Sous Pompidou et Giscard, on n’avait pas de pétrole mais on avait des idées ». Comme celle totalement incongrue de défigurer la pointe du Raz, un des plus beaux sites naturels du pays, en prévoyant d’y construire une centrale nucléaire.
Il y a 45 ans, au week-end de la Pentecôte 1980, les 24 et 25 mai, Plogoff était le théâtre de la plus grande manifestation d’opposant-es au projet de centrale nucléaire avec une mobilisation de près de 100 000 personnes.
La droite finistérienne soutenait le projet de centrale à Plogoff
Ce point culminant de la contestation intervient après plusieurs années de lutte et surtout quelques semaines après la fin de l’enquête d’utilité publique (entre janvier et mars 1980) qui a transformé la commune en camps retranché avec, tous les jours des affrontements entre manifestant-es et force de l’ordre pour la fermeture des « mairies ambulantes », protégées par des CRS pour « la messe de 17h00 ».
Comment en était-on arrivé là ? Après le choc pétrolier de 1973, le gouvernement français a décidé de lancer un grand plan de construction de centrales nucléaires, appelé « plan Mesmer ». Chaque région devait être dotée d’une centrale. Y compris la Bretagne puisque celle de Brennilis, lancée en 1967 n’était qu’expérimentale. Plusieurs sites avaient été repérés sur la côte : Erdeven, dans le Morbihan et Guimaëc, Ploumoguer et Plogoff dans le Finistère. Ce fut finalement le site de la pointe du Raz qui fut retenu, validé par les majorités de droite du conseil général du Finistère (29 novembre 1978) et du conseil régional de Bretagne (25 septembre 1978).
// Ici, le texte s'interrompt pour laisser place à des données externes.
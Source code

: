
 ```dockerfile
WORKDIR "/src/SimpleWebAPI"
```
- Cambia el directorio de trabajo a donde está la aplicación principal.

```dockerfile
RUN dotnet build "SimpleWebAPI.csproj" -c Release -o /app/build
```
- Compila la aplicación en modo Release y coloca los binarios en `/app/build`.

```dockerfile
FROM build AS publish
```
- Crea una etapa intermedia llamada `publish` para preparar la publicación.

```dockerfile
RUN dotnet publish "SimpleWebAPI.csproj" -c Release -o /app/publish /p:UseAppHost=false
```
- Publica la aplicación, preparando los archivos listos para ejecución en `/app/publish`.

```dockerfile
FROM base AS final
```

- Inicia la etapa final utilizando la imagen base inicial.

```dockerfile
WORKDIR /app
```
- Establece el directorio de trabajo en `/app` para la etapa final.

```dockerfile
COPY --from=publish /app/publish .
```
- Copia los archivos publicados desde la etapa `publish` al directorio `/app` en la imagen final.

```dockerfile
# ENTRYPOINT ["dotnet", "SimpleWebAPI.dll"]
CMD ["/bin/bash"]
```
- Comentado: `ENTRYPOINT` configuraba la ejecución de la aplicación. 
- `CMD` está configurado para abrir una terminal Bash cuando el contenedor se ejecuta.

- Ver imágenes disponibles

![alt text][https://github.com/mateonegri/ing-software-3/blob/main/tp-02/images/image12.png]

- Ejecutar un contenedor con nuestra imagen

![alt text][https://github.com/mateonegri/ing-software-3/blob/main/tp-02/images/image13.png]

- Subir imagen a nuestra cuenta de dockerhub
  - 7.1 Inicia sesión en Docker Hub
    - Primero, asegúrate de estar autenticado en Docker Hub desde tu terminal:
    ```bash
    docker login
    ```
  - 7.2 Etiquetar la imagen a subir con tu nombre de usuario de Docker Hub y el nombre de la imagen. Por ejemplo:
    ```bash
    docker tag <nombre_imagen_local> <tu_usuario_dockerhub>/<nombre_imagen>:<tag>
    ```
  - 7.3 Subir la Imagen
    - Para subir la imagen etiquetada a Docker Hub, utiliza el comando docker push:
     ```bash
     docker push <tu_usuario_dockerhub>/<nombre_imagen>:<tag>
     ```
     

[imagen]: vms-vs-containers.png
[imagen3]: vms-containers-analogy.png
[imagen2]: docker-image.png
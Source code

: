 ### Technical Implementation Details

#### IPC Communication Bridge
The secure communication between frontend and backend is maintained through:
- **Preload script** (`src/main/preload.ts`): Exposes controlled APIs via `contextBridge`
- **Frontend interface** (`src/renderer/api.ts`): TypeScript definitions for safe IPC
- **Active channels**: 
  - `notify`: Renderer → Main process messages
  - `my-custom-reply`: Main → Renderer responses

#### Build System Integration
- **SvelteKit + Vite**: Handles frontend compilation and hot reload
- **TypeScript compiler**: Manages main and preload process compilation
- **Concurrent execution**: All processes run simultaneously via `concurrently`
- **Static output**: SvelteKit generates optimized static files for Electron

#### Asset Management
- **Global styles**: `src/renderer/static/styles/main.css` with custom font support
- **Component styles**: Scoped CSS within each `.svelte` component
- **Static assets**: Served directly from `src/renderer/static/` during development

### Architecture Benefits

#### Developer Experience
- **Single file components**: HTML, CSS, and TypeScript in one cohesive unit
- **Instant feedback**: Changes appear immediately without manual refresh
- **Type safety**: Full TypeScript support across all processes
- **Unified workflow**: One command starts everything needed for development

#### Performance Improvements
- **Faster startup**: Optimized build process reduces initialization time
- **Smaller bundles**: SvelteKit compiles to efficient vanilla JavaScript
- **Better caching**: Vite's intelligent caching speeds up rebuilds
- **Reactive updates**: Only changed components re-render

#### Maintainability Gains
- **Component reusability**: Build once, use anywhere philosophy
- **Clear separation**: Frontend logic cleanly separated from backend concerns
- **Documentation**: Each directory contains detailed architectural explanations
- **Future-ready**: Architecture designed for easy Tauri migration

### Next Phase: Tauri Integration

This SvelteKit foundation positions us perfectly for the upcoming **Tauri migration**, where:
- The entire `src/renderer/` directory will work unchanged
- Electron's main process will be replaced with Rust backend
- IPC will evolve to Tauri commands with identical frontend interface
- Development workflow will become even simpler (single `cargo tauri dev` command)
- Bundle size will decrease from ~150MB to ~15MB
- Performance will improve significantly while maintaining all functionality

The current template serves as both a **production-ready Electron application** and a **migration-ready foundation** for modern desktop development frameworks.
Les socialistes au cœur de la mobilisation
Animée par le maire socialiste de Plogoff, Jean-Marie Kerloc’h, l’opposition au projet de centrale se manifeste par de nombreuses manifestations à Brest et Quimper et surtout par une résistance acharnée dans le Cap Sizun mais aussi au-delà avec de nouveaux modes de mobilisation. Dans le Breton Socialiste de janvier 1981, Geneviève Garros, alors secrétaire du comité de ville de Quimper explique comment le PS, l’UDB, le PSU et la CFDT ont créé l’association « ciné-action-Cornouaille » qui s’est fixé pour objectif de diffuser le film « dossier Plogoff » qu’elle présente comme « un excellent support pour une réunion débat sur les problèmes du nucléaire, de l’énergie, de la démocratie, de l’autonomie régionale…
Dès les premières annonces, en 1976, les socialistes font part de leur opposition à la construction d’une centrale à Plogoff. Le « Breton Socialiste » du 19 mars 1977, explique leur position : « Le parti socialiste n’est pas hostile a priori à l’utilisation civile de l’énergie nucléaire ; il est soucieux de la sécurité des populations et des travailleurs, ainsi que de l’avenir économique du pays ». Mais il s’est opposé très nettement au programme nucléaire trop rapide, trop excessif mais aussi antidémocratique dans la manière dont il a été décidé.
C’est dans ce contexte de très forte opposition qu’intervient la mobilisation de la Pentecôte 1980. A ce moment, alors que l’enquête d’utilité publique a été réalisée, seule l’élection présidentielle de 1981 peut trancher. Dans le camp des partisans du projet, on trouve Valéry Giscard d’Estaing et Georges Marchais. Dans celui des opposant-es, François Mitterrand et Huguette Bouchardeau. Le 10 avril 1981, François Mitterrand martèle dans son meeting de Brest que « Plogoff ne figure pas et ne figurera pas dans mon plan nucléaire ! » et il précise que pour lui ce projet est « une faute contre l’esprit ».
Sur Plogoff, on fait ce que l’on a dit
C’est donc le 10 mai 1981 que se décide l’avenir de la pointe du Raz. L’annonce de l’élection du premier président socialiste de la 5e République est célébrée dans le cap Sizun. Dans un article du Breton socialiste de juin 1981, intitulé « Plogoff respire », Daniel Bouer, secrétaire de la section de Douarnenez à l’époque, salue la très nette victoire de François Mitterrand qui a été ressentie comme une délivrance, la fin heureuse d’une longue et dure période de résistance ».
Reste juste une formalité : confirmer officiellement l’abandon du projet. Dès le premier conseil des ministres, Louis le Pensec, ministre de la mer, interroge François Mitterrand qui lui répond « Sur Plogoff, on fait ce que l’on a dit. Il revient aux ministres concernés de donner dans les temps qui viennent la traduction administrative qui convient à la décision d’abandon du projet ”.